*Work instruction*: Below are the records; pull every line that includes "patterns".

*Record set*:
= = = = = = =

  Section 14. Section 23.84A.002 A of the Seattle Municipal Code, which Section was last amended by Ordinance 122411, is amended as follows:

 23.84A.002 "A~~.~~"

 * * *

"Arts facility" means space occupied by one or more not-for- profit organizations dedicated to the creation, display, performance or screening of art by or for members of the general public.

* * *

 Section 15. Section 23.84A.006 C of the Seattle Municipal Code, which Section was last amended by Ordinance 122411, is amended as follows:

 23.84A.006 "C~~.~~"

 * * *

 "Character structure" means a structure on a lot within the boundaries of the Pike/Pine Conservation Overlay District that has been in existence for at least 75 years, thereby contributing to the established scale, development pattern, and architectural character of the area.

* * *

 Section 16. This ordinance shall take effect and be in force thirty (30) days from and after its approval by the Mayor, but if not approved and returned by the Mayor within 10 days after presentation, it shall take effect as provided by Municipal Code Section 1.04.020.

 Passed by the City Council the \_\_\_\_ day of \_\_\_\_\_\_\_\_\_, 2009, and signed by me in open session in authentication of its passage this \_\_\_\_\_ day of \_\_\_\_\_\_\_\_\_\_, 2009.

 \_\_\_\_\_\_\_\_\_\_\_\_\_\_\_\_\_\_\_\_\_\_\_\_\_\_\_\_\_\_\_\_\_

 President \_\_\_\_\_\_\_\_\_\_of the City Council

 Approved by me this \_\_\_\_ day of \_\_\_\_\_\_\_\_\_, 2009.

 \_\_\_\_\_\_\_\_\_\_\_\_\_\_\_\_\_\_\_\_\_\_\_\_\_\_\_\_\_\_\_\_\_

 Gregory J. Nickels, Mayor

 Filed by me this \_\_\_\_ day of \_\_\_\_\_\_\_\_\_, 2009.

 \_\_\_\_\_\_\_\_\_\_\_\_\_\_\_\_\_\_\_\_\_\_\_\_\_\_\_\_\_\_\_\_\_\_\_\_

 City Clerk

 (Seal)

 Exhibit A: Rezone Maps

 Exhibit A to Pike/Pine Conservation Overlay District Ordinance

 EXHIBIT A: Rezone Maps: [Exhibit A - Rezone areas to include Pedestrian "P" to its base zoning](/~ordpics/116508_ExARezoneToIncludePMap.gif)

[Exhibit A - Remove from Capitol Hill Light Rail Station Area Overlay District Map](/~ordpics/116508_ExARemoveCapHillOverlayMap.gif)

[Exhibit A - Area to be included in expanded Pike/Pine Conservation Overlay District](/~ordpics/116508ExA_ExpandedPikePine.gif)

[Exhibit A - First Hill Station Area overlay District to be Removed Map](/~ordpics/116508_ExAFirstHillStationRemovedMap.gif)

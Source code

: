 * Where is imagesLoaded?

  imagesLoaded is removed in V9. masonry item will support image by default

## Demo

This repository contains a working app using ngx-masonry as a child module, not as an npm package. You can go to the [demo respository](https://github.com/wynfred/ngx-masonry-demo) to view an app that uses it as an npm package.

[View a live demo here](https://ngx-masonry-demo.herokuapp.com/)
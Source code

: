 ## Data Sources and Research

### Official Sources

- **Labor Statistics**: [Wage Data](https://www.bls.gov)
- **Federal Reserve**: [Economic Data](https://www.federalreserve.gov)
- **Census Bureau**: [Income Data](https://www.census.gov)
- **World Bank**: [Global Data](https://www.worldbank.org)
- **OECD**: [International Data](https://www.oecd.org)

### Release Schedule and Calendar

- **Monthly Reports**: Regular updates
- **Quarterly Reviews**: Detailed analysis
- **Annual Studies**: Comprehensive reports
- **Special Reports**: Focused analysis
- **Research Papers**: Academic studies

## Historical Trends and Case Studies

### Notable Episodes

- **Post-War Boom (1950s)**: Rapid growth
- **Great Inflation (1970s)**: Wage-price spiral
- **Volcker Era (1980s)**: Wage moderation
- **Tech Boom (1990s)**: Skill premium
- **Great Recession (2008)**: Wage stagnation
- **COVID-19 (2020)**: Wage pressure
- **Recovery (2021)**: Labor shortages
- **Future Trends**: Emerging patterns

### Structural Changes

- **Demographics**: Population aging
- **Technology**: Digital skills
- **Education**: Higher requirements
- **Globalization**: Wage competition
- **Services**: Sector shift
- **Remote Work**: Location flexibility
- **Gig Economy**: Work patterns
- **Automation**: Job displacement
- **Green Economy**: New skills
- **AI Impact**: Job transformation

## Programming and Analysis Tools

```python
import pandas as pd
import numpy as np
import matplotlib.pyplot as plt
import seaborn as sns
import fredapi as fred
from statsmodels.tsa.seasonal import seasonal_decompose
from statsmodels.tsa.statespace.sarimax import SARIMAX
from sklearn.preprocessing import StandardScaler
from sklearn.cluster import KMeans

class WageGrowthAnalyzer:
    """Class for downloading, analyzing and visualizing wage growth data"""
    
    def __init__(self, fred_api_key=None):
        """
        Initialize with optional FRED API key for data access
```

= = = = = = =

*Answer to the problem*:
- **Future Trends**: Emerging patterns
- **Gig Economy**: Work patterns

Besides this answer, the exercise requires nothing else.